START RECORDS

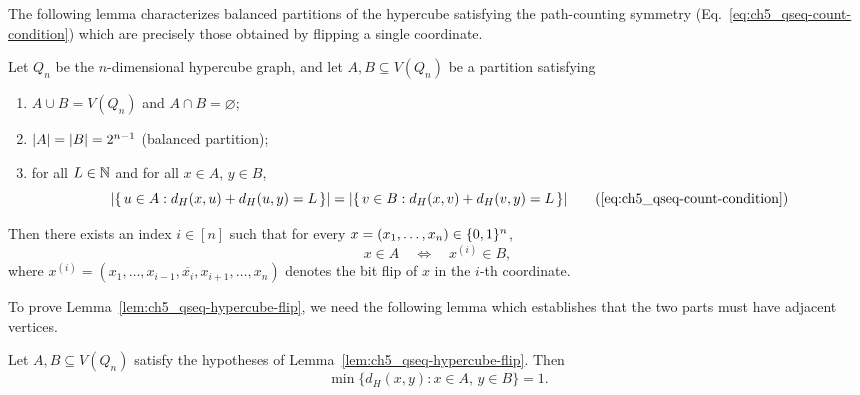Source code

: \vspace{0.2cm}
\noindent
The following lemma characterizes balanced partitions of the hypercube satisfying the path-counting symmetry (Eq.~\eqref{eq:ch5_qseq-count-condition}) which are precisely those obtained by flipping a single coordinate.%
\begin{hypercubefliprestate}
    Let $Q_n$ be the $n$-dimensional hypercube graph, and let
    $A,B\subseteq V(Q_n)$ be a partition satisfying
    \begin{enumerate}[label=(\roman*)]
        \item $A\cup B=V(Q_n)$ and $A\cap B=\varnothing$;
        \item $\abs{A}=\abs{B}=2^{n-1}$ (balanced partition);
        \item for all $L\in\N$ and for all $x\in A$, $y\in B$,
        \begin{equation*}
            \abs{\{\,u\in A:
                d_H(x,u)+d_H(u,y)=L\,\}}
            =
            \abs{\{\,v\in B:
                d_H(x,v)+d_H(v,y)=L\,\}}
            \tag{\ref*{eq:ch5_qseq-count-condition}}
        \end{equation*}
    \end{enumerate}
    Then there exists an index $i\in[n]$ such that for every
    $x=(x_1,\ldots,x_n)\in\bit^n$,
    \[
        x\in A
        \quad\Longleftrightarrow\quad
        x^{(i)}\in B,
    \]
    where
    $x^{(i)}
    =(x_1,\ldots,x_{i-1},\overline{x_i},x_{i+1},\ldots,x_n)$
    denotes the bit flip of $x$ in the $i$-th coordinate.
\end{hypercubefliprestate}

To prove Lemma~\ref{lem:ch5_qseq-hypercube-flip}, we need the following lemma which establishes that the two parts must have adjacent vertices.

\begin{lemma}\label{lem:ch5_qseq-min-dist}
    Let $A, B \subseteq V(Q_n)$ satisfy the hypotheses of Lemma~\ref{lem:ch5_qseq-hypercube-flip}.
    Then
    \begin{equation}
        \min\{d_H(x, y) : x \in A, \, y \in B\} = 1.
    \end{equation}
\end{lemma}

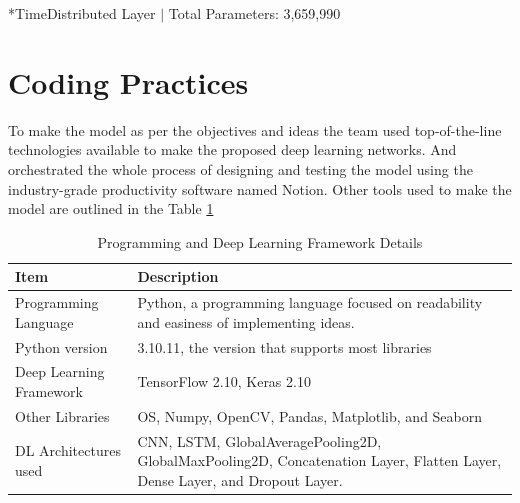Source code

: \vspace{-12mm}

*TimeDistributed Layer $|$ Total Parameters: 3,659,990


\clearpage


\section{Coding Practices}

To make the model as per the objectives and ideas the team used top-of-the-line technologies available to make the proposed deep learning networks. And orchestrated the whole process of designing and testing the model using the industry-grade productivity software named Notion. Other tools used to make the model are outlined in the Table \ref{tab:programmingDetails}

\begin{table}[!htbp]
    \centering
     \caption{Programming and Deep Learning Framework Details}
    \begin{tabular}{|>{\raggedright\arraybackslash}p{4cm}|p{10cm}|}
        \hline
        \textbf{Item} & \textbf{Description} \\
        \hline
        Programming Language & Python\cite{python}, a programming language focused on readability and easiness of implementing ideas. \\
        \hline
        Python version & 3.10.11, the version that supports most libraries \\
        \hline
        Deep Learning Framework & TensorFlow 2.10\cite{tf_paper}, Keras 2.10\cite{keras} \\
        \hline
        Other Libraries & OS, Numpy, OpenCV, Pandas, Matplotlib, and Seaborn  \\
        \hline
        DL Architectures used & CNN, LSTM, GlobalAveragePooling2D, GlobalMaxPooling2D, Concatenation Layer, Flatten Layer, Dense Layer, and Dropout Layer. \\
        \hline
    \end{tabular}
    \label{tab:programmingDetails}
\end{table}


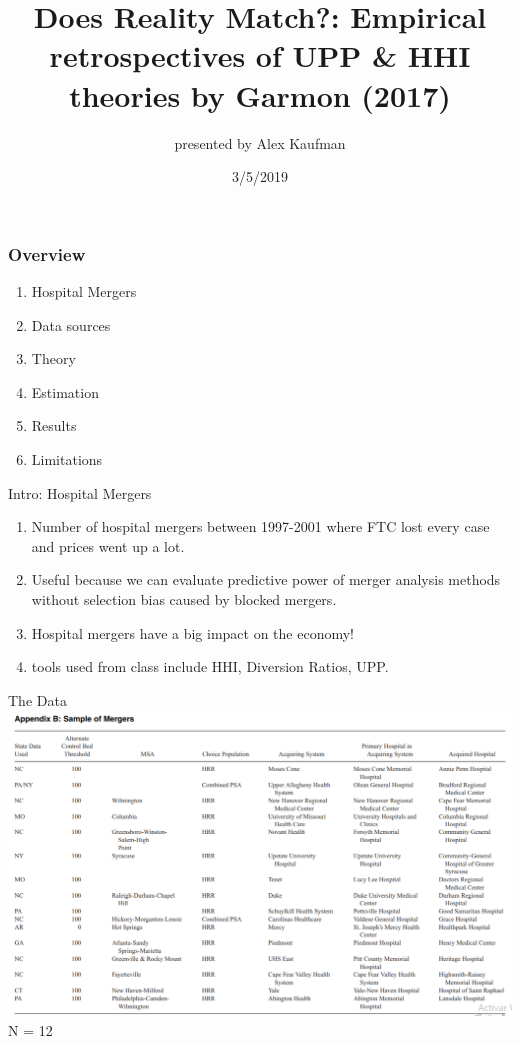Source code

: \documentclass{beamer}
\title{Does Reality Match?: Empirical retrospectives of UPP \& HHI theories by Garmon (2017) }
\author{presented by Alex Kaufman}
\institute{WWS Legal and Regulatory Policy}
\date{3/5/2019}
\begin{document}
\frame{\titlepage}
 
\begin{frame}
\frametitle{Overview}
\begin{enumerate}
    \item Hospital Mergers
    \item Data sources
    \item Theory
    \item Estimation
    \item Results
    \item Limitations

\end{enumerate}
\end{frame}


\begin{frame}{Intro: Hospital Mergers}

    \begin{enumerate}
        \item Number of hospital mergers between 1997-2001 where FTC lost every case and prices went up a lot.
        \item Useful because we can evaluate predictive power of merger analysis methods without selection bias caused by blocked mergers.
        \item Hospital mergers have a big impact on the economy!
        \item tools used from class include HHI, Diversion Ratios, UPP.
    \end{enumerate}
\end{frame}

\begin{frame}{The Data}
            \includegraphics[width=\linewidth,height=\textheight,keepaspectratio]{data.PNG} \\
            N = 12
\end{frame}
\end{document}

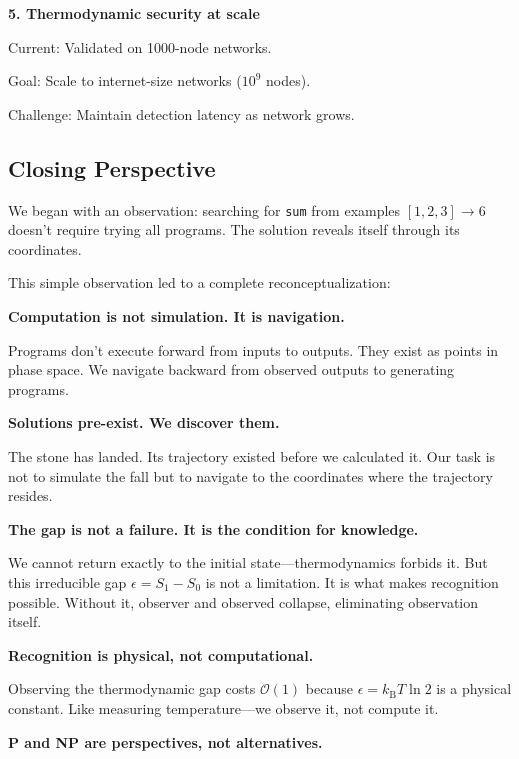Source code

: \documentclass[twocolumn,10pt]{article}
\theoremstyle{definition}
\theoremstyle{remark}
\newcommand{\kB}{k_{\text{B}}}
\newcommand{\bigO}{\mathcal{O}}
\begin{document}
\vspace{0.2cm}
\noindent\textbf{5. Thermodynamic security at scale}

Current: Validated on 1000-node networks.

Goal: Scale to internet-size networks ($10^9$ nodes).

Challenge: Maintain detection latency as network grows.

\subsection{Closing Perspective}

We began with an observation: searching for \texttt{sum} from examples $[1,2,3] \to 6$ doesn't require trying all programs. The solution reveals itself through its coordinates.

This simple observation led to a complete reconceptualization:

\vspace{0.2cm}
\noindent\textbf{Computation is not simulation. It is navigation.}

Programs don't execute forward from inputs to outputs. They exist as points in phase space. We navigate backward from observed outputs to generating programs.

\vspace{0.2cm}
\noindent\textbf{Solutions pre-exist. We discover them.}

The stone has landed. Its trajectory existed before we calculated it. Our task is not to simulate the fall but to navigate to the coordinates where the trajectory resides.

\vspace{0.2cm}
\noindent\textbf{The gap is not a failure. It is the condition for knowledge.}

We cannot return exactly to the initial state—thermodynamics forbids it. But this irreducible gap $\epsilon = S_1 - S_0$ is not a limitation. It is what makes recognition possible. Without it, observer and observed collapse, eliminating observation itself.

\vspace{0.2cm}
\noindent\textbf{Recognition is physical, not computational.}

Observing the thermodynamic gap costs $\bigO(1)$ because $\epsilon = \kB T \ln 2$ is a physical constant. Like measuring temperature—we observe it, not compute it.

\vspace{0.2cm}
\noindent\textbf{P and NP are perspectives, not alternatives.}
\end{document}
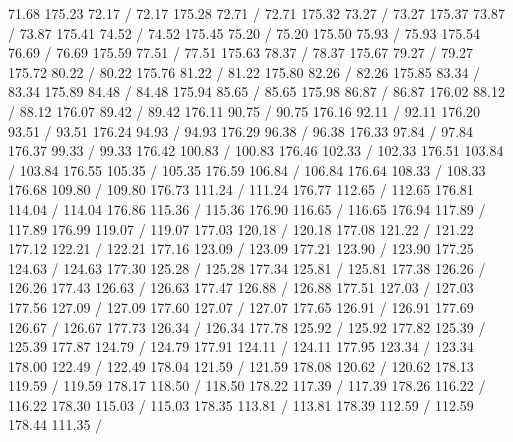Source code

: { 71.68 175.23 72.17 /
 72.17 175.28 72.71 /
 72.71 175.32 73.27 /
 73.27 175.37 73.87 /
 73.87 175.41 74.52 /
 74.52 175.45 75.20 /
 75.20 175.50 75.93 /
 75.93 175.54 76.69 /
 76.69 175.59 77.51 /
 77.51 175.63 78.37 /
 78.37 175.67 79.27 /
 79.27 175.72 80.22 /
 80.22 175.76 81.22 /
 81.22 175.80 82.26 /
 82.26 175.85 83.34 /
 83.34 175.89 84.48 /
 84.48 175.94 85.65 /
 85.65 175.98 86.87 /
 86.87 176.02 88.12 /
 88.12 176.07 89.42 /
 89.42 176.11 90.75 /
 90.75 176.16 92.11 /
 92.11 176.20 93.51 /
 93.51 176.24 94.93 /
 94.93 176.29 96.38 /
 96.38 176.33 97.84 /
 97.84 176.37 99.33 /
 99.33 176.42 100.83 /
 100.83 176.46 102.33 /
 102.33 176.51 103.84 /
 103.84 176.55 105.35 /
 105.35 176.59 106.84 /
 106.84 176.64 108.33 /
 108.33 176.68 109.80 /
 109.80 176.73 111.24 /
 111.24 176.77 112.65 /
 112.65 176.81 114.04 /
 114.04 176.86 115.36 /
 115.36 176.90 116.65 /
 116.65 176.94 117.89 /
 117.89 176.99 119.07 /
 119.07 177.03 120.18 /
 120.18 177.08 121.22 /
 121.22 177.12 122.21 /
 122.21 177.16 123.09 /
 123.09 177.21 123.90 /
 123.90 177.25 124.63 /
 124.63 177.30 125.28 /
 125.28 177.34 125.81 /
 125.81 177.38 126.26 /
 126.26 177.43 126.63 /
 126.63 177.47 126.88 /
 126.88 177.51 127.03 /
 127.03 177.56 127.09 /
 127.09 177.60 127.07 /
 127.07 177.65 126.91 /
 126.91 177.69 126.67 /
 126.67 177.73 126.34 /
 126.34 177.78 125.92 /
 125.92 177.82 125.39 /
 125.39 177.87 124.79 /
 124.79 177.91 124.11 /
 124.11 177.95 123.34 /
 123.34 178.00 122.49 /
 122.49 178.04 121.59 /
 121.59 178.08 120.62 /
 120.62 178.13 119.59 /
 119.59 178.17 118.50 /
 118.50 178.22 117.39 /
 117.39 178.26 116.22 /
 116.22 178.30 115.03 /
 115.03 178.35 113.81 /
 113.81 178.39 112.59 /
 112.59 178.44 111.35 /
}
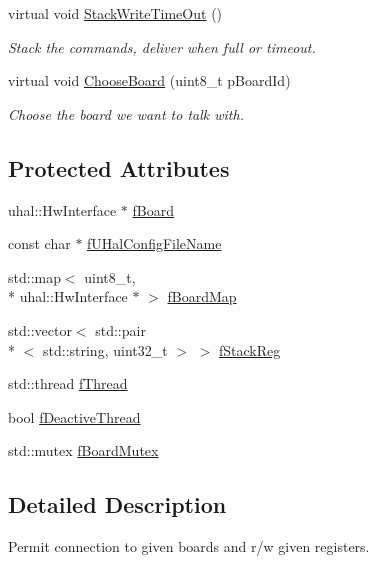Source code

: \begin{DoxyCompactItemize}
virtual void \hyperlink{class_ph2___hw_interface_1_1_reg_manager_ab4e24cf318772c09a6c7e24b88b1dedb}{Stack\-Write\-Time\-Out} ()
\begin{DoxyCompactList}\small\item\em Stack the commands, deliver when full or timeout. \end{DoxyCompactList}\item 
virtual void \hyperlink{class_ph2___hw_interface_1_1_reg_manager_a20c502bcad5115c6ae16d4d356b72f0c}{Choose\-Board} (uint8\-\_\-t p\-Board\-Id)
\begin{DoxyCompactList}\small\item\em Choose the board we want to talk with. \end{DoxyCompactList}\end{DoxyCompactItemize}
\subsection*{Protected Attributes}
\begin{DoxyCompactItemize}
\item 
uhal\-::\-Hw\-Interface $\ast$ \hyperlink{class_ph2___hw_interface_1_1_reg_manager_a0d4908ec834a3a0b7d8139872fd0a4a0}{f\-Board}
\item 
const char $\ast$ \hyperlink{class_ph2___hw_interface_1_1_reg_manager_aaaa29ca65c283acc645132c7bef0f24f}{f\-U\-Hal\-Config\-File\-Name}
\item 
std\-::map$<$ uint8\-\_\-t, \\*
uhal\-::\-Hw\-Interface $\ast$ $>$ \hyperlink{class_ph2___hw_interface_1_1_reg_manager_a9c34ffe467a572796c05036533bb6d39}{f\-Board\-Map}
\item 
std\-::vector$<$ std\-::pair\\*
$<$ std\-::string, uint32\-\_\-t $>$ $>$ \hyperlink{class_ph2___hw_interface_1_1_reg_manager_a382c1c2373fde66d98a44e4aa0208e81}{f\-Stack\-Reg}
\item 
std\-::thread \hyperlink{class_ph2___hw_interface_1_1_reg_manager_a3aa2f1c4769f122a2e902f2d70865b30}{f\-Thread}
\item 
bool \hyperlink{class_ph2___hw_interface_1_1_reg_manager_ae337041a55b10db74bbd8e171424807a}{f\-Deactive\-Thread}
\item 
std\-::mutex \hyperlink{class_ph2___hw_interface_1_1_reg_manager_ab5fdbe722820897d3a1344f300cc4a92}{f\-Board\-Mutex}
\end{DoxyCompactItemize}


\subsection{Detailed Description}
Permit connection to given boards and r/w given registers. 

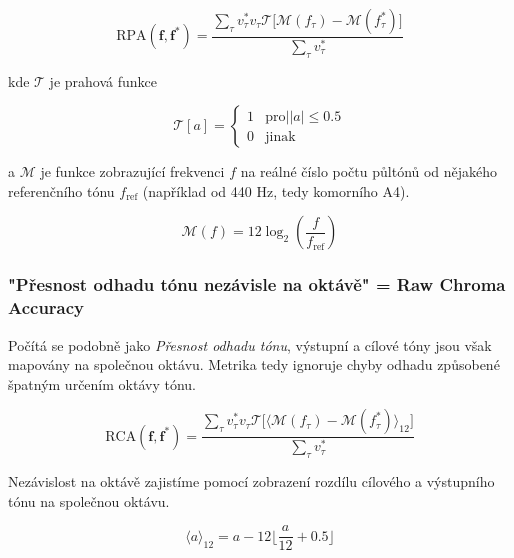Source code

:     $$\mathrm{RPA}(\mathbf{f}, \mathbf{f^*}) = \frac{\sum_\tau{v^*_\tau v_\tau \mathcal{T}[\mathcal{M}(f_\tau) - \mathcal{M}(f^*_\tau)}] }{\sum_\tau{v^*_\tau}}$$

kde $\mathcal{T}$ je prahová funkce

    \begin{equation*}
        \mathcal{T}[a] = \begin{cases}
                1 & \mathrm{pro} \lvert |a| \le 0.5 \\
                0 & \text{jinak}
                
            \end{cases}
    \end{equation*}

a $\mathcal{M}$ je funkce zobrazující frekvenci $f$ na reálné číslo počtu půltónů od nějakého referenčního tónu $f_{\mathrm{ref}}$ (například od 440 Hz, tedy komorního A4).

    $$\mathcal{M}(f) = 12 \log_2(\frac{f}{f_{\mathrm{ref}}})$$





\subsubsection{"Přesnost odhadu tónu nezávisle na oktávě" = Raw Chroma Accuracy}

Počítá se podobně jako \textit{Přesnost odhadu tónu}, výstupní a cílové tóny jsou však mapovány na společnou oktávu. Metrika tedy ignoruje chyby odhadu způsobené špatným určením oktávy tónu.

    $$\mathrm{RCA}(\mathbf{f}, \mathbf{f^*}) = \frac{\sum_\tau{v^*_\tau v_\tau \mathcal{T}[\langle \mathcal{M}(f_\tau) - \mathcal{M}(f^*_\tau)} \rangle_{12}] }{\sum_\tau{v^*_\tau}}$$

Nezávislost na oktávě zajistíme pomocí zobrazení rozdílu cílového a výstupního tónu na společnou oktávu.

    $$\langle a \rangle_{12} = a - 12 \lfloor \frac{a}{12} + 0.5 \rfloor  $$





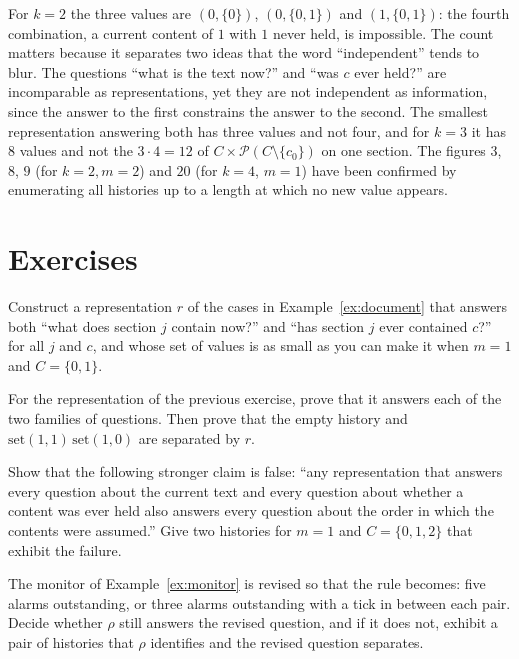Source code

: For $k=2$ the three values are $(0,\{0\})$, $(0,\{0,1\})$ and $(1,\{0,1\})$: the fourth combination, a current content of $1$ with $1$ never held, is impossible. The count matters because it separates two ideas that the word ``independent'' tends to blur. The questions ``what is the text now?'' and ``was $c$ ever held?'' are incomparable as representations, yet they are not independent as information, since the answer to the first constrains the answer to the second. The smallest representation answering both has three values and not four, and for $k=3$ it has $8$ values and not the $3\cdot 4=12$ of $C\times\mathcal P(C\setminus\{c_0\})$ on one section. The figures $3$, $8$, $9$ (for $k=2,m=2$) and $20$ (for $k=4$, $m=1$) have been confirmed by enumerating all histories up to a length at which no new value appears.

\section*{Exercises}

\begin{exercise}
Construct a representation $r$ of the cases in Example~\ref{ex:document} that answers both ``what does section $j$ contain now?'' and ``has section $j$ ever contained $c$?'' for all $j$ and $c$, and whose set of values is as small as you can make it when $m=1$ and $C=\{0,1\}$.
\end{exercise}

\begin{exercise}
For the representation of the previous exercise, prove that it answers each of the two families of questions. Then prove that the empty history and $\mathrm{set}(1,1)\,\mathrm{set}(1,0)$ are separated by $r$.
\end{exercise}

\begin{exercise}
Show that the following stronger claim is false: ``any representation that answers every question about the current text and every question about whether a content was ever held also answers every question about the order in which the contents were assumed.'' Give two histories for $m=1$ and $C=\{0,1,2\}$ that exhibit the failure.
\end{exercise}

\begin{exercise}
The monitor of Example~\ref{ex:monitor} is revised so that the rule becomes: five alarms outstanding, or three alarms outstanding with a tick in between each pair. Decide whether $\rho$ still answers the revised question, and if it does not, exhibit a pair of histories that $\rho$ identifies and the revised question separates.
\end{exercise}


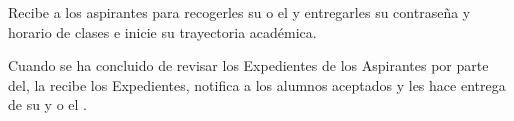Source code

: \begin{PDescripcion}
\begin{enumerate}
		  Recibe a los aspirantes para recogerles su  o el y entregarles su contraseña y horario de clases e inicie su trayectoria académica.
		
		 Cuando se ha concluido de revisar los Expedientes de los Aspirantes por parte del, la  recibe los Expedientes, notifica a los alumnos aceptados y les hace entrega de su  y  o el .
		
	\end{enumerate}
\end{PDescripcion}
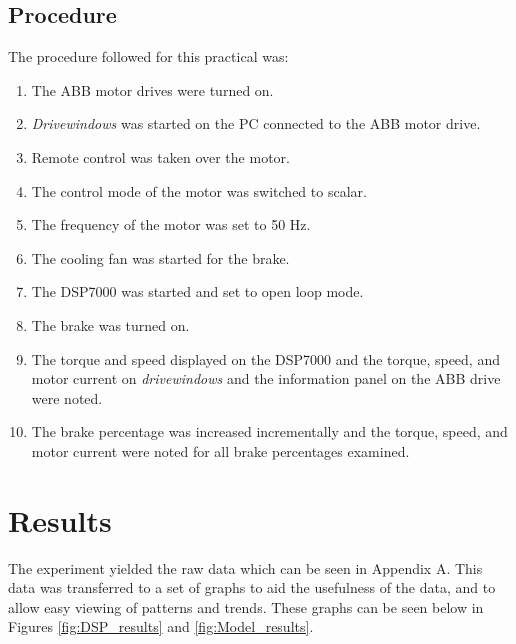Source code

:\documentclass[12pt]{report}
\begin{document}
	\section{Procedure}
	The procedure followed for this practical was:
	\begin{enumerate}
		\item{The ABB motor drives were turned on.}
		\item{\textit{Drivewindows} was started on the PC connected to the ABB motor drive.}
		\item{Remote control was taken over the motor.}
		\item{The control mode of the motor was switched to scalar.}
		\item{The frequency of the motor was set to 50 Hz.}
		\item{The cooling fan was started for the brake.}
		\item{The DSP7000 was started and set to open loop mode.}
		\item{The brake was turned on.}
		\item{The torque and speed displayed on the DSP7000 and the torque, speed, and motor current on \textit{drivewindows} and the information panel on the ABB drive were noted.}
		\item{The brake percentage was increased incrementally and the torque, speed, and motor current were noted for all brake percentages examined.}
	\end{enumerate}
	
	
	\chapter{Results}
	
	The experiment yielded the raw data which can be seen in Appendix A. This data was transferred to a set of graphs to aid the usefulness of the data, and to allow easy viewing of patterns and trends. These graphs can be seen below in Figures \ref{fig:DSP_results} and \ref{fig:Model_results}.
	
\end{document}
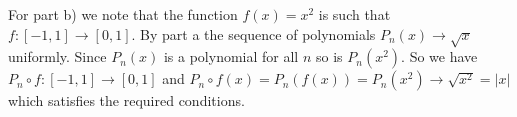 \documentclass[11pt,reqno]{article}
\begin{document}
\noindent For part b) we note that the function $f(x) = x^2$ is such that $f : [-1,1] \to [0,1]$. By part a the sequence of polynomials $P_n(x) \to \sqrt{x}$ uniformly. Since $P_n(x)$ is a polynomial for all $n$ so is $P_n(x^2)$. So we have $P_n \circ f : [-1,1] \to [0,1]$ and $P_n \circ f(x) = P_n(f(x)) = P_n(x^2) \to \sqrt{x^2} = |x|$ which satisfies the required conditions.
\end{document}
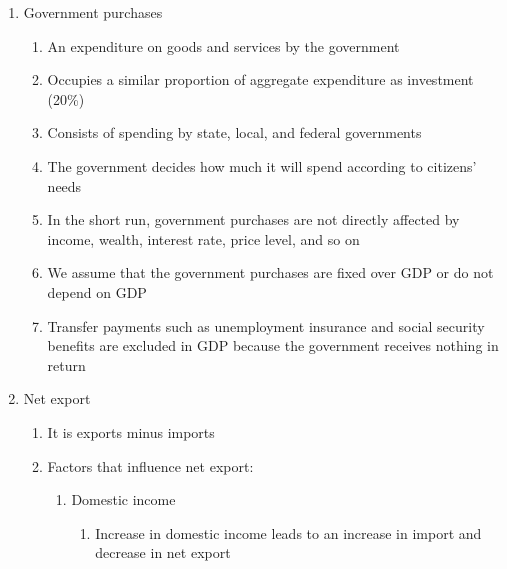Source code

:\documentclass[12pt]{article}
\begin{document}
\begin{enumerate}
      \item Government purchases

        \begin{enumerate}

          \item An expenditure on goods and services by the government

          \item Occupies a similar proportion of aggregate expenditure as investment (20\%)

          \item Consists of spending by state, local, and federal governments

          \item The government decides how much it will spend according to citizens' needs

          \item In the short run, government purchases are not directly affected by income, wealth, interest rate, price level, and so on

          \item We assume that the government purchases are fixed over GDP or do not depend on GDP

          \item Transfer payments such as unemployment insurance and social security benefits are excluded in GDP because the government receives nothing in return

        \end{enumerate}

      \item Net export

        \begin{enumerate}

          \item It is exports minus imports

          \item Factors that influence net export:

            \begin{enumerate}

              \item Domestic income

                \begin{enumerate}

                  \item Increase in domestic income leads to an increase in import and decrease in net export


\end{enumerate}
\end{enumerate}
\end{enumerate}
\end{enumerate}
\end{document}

END RECORDS

* **WHAT YOU HAVE TO DO**: Please tally the lines above that contain "Choose" and report nothing but the total.

* **SOLUTION**: 2